Every line below that holds the string "definita" should be copied.

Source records
------------------------------------------------
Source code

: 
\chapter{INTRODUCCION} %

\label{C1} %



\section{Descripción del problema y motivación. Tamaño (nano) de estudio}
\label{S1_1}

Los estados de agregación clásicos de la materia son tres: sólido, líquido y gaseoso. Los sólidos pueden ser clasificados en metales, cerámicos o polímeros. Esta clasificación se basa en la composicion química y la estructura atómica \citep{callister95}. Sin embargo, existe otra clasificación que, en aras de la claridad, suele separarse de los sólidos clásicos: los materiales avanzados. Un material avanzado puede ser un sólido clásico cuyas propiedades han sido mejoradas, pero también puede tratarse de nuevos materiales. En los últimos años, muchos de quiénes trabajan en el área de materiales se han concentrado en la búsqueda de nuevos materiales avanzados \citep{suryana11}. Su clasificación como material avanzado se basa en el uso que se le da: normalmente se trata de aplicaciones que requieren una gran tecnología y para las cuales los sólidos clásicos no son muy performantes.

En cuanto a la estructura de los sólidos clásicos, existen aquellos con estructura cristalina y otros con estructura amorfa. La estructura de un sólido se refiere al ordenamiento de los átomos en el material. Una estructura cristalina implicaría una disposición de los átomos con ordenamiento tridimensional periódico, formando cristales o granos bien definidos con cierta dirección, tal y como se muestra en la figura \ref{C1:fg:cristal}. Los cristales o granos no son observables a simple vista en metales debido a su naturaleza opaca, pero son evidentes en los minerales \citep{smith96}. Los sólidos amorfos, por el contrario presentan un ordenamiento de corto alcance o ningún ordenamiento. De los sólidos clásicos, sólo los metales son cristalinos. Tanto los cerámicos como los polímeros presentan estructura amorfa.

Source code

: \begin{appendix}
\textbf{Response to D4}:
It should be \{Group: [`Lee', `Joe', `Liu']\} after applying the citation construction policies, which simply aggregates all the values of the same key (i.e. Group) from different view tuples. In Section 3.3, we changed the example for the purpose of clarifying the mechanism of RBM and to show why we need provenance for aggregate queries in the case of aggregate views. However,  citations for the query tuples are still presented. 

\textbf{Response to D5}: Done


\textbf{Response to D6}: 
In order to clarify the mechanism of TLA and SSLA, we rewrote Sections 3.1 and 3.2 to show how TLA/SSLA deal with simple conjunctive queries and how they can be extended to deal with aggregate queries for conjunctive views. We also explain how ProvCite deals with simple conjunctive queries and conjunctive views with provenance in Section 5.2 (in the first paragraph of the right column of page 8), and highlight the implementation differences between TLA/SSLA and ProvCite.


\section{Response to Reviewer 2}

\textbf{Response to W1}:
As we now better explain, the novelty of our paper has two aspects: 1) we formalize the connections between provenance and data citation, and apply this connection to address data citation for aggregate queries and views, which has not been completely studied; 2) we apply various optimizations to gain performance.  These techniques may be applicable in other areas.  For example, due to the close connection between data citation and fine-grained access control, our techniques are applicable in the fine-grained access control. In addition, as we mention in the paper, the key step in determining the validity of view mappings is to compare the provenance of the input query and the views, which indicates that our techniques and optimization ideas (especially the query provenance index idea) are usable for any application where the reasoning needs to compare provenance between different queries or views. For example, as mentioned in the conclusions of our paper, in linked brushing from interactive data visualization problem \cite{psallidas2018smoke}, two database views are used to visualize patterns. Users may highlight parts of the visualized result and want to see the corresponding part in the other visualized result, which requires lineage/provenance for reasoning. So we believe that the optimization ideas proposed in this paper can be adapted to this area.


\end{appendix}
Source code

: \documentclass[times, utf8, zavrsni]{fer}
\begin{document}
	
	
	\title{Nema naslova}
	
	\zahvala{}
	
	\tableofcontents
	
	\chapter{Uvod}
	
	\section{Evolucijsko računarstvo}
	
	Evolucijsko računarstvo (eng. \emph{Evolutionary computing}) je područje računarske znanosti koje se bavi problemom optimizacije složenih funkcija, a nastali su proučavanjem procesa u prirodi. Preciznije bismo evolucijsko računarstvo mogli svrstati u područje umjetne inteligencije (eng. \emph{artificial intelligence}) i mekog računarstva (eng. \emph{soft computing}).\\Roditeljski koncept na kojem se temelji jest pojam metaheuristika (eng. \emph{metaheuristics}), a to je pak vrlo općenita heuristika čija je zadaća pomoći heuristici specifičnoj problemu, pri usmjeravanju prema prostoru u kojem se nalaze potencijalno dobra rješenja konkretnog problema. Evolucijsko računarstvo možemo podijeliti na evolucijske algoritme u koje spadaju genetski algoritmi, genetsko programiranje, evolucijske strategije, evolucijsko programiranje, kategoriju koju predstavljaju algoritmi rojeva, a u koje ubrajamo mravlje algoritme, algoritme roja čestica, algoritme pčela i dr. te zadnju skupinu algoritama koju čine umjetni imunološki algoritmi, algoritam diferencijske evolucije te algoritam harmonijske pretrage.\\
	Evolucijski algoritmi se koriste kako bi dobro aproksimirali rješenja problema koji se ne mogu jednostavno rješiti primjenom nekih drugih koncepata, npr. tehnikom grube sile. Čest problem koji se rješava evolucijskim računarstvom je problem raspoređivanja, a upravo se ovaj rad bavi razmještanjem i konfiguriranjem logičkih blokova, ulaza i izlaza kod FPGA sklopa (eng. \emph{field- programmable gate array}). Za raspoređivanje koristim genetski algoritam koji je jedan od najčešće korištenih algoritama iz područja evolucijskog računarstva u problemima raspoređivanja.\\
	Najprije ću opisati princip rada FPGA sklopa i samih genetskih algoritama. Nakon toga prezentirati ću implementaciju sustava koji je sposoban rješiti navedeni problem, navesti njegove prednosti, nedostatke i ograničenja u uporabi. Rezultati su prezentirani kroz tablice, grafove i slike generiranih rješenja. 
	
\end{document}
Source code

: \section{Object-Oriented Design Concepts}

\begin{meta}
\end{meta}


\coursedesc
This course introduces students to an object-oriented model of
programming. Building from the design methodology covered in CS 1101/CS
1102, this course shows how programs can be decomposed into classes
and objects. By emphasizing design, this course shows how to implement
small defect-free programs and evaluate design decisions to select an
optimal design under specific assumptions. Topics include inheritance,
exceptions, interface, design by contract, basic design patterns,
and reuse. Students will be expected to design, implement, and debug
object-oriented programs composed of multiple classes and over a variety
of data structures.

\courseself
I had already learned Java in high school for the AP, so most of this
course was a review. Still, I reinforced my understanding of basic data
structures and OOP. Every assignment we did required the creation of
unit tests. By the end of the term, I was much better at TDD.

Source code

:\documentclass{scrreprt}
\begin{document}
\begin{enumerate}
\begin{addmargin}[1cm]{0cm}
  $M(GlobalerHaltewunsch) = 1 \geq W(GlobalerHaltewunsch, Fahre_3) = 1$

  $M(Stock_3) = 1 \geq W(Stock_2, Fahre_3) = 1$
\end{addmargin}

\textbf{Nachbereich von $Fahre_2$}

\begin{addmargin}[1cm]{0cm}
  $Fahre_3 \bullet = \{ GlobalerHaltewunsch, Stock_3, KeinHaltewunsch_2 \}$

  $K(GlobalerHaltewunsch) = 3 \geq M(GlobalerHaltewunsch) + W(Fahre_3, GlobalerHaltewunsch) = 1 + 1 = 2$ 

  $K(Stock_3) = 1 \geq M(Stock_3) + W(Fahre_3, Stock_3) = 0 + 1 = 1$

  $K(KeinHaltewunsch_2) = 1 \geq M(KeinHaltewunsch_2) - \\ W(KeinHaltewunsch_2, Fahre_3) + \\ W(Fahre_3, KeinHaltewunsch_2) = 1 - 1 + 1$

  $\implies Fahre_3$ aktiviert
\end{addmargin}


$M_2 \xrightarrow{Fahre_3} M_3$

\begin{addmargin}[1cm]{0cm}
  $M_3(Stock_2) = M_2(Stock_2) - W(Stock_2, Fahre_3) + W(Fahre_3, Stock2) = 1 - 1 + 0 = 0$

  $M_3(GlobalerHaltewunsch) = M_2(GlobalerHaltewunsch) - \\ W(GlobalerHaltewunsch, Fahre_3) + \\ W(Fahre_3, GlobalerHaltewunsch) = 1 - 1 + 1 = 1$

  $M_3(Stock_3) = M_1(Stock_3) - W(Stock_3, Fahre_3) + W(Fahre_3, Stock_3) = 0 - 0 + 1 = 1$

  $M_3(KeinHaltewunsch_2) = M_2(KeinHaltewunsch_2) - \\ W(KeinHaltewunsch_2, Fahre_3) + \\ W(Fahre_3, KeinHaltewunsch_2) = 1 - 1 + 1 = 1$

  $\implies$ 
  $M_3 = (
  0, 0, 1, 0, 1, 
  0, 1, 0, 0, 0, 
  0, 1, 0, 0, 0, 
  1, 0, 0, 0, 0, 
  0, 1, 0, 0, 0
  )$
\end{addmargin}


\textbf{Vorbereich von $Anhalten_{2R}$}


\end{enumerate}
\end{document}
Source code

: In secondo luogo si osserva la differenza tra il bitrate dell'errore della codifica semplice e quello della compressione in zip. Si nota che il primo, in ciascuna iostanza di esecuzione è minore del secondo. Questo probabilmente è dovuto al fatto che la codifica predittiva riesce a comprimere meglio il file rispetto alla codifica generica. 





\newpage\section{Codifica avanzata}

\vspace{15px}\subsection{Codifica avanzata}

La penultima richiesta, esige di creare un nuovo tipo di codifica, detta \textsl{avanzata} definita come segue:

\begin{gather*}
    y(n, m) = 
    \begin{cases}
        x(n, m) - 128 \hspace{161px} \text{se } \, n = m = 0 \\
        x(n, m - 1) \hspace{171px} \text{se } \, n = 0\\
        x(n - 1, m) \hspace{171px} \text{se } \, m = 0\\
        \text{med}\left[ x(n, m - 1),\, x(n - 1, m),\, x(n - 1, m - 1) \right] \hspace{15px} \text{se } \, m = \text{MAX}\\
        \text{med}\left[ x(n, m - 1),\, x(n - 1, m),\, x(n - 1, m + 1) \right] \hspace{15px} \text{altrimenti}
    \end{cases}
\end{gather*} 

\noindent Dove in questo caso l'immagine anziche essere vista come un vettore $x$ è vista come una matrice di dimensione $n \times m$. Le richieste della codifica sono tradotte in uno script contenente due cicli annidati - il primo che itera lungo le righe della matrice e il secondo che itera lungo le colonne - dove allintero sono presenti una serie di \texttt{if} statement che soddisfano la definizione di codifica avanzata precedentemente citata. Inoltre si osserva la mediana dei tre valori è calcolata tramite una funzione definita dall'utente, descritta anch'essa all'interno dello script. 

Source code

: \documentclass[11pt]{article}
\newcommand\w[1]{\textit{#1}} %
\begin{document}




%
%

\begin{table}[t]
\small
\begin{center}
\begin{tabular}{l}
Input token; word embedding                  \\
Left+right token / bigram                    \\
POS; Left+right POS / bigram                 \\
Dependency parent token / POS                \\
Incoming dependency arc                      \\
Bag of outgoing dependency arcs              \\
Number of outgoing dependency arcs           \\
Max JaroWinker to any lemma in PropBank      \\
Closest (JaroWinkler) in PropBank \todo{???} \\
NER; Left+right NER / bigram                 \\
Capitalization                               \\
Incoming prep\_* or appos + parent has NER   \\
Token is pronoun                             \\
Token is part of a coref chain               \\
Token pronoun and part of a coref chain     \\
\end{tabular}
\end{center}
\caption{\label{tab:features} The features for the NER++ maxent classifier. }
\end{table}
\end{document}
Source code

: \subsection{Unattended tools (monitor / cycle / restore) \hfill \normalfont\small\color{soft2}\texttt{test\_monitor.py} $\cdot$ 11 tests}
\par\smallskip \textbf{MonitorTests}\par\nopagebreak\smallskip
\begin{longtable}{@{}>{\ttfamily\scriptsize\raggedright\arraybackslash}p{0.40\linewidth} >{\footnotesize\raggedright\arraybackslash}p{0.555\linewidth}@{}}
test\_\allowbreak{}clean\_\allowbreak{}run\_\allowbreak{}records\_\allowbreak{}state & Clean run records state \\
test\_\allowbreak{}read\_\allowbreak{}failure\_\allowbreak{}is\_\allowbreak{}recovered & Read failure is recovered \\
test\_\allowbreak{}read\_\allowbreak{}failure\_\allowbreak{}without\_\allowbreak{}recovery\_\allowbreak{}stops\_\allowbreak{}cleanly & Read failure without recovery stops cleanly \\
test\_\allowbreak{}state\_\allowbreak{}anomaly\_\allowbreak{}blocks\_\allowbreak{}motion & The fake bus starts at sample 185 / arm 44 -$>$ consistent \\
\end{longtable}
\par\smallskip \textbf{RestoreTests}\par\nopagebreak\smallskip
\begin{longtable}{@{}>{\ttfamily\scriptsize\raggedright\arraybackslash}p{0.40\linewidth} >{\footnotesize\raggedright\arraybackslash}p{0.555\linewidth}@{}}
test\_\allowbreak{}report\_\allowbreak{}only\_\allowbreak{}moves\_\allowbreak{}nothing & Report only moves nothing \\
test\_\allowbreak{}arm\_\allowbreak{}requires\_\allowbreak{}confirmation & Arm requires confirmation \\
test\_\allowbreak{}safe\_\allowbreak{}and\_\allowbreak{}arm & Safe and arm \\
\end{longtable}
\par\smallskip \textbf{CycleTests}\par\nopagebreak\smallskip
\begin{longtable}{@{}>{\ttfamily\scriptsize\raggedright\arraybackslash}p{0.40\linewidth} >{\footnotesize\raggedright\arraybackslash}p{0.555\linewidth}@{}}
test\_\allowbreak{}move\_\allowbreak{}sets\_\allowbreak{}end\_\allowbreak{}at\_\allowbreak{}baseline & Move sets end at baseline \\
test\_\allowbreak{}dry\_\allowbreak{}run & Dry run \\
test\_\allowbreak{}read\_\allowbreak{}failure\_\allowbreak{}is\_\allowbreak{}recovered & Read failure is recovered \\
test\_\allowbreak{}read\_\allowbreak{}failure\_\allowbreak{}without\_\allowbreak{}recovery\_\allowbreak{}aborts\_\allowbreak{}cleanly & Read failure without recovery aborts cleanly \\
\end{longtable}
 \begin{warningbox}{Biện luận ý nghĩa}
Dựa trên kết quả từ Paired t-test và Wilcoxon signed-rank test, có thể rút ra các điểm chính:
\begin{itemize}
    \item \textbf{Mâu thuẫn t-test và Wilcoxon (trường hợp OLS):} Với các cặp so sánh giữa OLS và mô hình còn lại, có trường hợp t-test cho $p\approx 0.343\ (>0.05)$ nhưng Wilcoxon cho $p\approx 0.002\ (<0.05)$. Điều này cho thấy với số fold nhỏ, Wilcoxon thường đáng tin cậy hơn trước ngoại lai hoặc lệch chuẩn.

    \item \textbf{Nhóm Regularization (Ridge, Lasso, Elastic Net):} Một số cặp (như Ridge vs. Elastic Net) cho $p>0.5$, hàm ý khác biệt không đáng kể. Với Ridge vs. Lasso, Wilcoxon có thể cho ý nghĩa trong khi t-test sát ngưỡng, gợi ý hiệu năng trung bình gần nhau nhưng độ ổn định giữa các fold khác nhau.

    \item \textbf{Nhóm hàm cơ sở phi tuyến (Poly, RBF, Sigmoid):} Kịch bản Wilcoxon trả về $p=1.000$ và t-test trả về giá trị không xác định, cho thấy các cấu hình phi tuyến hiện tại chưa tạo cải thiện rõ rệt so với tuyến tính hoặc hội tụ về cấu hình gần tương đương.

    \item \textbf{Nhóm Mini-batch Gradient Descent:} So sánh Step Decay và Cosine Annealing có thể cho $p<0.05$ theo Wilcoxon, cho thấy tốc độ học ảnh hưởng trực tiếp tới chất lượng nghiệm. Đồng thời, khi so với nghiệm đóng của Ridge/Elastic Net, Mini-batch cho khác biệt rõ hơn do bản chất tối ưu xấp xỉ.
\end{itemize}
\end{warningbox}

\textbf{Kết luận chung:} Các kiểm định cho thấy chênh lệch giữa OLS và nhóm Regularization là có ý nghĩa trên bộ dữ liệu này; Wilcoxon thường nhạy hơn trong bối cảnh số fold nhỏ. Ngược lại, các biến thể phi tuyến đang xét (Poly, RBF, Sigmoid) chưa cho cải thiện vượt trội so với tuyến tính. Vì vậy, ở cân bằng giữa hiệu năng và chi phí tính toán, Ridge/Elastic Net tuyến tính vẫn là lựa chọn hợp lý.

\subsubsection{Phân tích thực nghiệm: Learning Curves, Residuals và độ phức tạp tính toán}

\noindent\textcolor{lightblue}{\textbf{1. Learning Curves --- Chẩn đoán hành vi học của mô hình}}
------------------------------------------------
:: OUTPUT FOR THIS EXERCISE ::
La penultima richiesta, esige di creare un nuovo tipo di codifica, detta \textsl{avanzata} definita come segue:
\noindent Dove in questo caso l'immagine anziche essere vista come un vettore $x$ è vista come una matrice di dimensione $n \times m$. Le richieste della codifica sono tradotte in uno script contenente due cicli annidati - il primo che itera lungo le righe della matrice e il secondo che itera lungo le colonne - dove allintero sono presenti una serie di \texttt{if} statement che soddisfano la definizione di codifica avanzata precedentemente citata. Inoltre si osserva la mediana dei tre valori è calcolata tramite una funzione definita dall'utente, descritta anch'essa all'interno dello script. 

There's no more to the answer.